District attorneys in New Mexico are reviewing prior cannabis charges in the state for expungement, KRQE reports. The reviews are required under a bill approved by lawmakers that accompanied the state’s adult-use legalization legislation.
Lauren Rodriguez, the spokesperson for the 2nd Judicial District Attorney’s Office, said officials have reviewed over 11,527 cases that are potentially eligible for automatic expungement in the district while challenging 53 because the charges are related to transporting more than 100 pounds or distributing cannabis to a minor.
In the 11th Judicial District, officials have filed 1,608 cases for expungement, the 5th Judicial District have filed 265, and Doña Ana County has filed 312, the report says.
Adrianne Turner, the general counsel for the New Mexico Law Offices of the Public Defender, said the “big question” that remains is how the process will work in court and how the individuals will be notified.
“Right now, their last known attorney is supposed to be notified.
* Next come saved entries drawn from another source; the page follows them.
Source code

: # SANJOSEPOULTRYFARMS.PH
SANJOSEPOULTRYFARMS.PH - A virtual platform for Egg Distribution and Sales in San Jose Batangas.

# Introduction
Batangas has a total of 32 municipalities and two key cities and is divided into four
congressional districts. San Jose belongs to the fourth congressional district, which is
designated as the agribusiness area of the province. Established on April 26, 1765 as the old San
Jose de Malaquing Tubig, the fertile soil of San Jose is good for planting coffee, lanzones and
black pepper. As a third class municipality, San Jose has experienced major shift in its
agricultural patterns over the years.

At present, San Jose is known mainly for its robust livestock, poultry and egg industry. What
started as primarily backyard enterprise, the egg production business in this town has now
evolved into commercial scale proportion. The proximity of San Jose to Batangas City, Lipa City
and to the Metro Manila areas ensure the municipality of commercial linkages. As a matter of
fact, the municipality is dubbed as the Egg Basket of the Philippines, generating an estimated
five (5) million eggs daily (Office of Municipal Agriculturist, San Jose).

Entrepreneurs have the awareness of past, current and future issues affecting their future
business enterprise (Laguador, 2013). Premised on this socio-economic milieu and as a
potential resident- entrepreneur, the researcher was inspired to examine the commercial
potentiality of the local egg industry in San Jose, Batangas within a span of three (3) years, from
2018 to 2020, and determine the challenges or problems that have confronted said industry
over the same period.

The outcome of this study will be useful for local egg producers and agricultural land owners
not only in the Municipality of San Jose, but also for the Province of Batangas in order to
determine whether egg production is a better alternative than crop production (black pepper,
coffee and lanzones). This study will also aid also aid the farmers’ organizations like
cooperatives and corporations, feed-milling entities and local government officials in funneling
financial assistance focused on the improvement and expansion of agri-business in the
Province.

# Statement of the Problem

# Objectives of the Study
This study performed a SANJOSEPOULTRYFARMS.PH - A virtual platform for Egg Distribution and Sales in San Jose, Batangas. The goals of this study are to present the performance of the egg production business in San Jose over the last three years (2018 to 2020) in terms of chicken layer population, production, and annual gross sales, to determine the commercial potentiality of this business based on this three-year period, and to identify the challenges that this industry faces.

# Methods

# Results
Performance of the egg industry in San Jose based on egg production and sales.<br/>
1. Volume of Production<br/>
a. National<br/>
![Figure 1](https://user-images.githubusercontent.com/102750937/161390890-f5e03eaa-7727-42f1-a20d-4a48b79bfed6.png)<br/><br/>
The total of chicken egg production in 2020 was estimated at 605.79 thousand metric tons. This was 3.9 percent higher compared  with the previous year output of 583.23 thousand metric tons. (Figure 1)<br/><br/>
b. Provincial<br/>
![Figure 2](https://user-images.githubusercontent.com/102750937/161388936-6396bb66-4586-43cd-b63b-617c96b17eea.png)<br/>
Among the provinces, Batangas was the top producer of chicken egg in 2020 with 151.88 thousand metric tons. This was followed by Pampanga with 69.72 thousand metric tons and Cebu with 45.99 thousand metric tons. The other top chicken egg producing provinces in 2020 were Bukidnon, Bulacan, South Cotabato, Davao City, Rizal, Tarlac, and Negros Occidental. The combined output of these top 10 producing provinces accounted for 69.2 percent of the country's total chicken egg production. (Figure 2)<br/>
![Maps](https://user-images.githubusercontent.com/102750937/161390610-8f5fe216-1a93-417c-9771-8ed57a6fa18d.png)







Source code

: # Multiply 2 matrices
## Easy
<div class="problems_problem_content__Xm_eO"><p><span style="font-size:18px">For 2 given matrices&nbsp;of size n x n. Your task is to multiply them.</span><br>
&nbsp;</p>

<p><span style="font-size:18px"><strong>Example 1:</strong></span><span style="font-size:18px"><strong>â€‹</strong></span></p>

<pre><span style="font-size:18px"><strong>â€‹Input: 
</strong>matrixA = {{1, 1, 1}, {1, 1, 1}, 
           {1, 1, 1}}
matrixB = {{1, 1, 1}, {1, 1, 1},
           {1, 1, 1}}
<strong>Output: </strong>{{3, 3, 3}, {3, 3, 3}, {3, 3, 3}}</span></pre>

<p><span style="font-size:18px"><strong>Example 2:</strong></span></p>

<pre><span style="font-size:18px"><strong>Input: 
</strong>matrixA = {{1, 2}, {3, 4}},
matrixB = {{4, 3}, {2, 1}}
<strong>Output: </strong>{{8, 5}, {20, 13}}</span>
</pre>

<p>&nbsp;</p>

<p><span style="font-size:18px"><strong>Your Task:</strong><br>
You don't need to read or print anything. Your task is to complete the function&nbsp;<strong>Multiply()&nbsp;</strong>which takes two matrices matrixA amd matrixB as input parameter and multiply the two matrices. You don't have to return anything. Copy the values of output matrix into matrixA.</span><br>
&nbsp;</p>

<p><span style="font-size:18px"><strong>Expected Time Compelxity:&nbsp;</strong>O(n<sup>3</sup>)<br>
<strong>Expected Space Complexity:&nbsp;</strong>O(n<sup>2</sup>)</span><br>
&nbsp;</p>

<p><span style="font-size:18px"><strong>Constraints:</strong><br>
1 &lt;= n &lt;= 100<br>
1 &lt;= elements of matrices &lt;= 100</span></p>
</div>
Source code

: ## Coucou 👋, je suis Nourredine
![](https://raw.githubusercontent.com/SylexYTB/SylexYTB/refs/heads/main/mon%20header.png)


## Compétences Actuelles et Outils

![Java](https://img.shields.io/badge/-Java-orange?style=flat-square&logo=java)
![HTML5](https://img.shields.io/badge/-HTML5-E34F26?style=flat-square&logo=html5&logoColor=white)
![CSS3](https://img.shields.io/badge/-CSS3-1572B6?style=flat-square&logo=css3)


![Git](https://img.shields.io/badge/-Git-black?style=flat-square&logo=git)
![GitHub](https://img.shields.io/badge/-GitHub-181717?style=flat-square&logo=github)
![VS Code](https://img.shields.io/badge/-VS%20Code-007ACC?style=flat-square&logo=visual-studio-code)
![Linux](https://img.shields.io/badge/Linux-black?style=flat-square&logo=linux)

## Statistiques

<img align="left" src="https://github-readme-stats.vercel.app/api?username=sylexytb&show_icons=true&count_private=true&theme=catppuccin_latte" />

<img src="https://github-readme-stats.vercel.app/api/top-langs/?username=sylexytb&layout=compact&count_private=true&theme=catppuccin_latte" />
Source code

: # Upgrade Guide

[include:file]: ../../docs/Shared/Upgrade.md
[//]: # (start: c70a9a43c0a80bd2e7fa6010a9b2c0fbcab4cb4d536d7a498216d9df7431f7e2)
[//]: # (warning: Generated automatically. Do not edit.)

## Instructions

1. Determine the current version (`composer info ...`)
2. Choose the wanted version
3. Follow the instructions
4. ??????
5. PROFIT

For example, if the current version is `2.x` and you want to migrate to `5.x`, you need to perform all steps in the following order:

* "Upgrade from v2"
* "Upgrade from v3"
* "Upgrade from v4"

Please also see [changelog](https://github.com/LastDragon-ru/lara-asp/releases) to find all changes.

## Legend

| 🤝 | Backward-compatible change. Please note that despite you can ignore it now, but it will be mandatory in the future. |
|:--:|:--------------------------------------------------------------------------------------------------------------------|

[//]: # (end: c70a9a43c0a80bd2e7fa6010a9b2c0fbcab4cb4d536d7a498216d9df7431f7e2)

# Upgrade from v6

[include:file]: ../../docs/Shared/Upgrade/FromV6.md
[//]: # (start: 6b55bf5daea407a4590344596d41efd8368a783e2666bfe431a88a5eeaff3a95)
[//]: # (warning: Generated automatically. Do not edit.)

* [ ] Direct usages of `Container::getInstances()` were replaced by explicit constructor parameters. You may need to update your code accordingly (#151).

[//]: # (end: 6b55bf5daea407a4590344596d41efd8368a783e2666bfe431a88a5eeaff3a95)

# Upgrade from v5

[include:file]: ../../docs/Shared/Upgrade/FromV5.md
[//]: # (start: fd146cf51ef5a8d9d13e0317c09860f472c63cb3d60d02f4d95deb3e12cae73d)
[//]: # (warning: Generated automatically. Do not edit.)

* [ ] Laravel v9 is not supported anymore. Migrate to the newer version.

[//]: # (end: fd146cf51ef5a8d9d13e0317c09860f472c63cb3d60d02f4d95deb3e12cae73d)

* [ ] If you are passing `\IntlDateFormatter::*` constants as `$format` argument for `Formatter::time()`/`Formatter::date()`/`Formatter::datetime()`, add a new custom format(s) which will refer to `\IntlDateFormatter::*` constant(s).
That is problematic because some of those attorneys are now prosecutors, deceased, retired, or have moved out of state. We are receiving notice of some of the objections, but there is no clear process we are supposed to follow, including how or if we tell our former clients. So that leaves a lot of questions and confusion.” — Turner to KRQE
The Department of Public Safety says they initially pegged 151,640 cases across the state for review but the courts have the final say in whether a case is expunged.
Turner indicated that some legal professionals have noticed that there are “differences in how prosecutors across the state are objecting to expungements” and that the right to the relief should not be based on who the local prosecutor is.